Les anciens (Homère) disaient que les dieux prenaient souvent la forme de pauvres, mendiants, vagabonds. Prenez garde d'offenser quelque dieu que vous n'auriez pas reconnu. J'aime à citer un beau mot des Martyrs qui marque le progrès d'une religion à l'autre. Lorsque Eudore, le chrétien, donne son manteau... « Vous avez sans doute cru que c'était un dieu ? -Non, dit Eudore, j'ai cru que c'était un homme. »


Revenons à notre Jean Valjean que nous avons laissé errant, disputant son gîte à un chien etc. Il arrive chez l'évêque dont la porte n'est jamais fermée. Or dans cette soirée à jamais mémorable, je remarque d'abord que l'évêque dans la conversation ne cherche point du tout à savoir qui il est. Merveilleuse politesse. Les anciens déjà : d'abord mange et bois... Crainte d'offenser. Ensuite l'évêque ne se donne point comme évêque, comme supérieur. Selon mon opinion il n'en a point l'idée. Quelle idée en un homme de se croire supérieur à un homme. D'où une belle égalité, sans aucune faute. Et cela est très difficile. Mais qu'espérer d'un siège de président, de docteur, de redresseur ? Le jugement revient, comme Eudore disait, à reconnaître mon semblable, l'homme. La suite s'entend d'elle-même. Il prend l'argenterie, il s'en va. Il revient avec accompagnement de gendarmes. « Vous n'avez donc pas dit que je vous les avais donnés, donné aussi les candélabres. » Tout cela affirmé tranquillement comme devant être ; cela revient à dire encore c'est mon semblable ; et il n'est pas difficile de le dire ce qui est difficile, c'est de le bien dire ; on ne peut le bien dire que si on le croit. On sait la suite. On dira que c'est un roman. Sans doute cela pouvait ne pas réussir. Mais supposons un doute dans l'évêque, aussitôt il agissait autrement ; il se défiait ; il n'essayait pas. Est-ce vouloir ?

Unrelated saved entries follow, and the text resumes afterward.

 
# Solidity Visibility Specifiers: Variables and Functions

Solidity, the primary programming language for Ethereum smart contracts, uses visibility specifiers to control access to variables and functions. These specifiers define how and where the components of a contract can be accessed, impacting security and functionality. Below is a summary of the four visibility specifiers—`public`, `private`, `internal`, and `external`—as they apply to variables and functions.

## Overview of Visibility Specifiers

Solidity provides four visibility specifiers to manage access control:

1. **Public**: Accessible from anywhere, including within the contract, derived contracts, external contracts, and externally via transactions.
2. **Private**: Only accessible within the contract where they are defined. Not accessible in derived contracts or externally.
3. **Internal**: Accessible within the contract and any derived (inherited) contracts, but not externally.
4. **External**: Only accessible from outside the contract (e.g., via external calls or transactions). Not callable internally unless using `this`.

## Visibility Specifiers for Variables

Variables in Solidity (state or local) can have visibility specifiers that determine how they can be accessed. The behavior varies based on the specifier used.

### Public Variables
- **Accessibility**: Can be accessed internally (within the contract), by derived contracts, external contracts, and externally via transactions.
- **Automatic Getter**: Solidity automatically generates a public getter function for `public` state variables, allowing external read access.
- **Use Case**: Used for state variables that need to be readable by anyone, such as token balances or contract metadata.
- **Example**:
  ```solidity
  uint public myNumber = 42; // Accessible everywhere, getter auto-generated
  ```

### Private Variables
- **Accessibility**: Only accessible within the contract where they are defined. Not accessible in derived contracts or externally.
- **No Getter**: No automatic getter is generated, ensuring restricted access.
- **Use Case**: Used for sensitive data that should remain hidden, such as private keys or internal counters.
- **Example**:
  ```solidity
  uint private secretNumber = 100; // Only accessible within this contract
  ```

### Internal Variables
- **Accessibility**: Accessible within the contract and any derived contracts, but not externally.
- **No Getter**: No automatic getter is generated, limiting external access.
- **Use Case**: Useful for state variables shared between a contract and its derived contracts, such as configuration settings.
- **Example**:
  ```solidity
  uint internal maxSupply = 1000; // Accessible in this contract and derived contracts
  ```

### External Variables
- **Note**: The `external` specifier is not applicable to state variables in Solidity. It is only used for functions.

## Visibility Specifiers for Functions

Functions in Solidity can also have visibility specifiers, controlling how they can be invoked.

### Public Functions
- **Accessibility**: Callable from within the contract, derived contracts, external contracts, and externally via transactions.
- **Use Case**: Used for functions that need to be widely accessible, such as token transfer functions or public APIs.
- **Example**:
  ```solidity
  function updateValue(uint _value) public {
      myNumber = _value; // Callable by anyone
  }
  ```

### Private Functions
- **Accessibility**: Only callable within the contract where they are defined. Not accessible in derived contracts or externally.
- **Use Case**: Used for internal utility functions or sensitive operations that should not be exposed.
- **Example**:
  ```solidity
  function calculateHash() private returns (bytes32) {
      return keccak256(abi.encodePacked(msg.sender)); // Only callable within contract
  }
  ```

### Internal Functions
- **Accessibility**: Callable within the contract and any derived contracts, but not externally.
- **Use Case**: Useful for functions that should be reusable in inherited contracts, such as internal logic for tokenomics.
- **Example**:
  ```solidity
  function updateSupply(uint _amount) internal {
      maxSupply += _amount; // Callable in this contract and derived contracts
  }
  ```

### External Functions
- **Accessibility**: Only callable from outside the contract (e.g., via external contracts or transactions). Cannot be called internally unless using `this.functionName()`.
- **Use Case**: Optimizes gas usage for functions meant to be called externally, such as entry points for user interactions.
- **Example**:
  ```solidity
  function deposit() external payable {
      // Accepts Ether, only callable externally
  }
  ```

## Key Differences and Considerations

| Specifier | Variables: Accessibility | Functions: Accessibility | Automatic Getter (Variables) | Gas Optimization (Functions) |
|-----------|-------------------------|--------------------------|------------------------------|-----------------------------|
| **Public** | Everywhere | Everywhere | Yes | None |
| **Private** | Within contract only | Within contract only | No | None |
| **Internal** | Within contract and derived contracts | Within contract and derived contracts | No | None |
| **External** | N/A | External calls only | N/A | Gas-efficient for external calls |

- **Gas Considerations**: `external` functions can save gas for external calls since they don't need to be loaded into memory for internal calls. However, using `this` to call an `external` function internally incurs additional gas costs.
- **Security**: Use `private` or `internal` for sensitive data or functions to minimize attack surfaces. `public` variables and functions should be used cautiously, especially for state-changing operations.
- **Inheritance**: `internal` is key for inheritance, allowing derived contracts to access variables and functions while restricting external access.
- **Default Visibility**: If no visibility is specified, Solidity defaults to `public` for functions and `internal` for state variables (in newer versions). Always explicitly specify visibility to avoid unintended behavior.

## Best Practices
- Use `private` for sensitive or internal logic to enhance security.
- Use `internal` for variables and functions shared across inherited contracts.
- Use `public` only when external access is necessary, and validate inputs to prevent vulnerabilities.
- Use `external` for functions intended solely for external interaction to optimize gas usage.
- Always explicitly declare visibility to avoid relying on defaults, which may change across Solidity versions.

Maintenant pour marquer ce que je crois important, je remarque un mot de prêtre. « Souviens-toi que tu m'as juré d'être un honnête homme ». Ce mot est inutile et même imprudent ; c'est vouloir engager l'homme ; c'est ne pas attendre qu'il s'engage de lui-même. Voilà comment l'esprit directeur gâte souvent ce qu'il fait. L'homme est ainsi fait que la moindre tentative de forcer risque de l'irriter, de le détourner, au fond de lui faire oublier sa propre puissance libre, inviolable, indomptable, qu'il s'agit justement d'éveiller. C'est ainsi qu'il faut l'aimer. Il n'y a rien d'aimable en lui que cela même. La seule valeur en lui c'est cela même qui refuse direction et même conseil. Cet animal pensant est difficile. Mais qui le voudrait autre ? Et quel espoir, si on le pense autre ? L'homme est le lieu des miracles.


1)Seulement esthétique. « Sois pieux devant le jour qui se lève ! » (J. Christophe).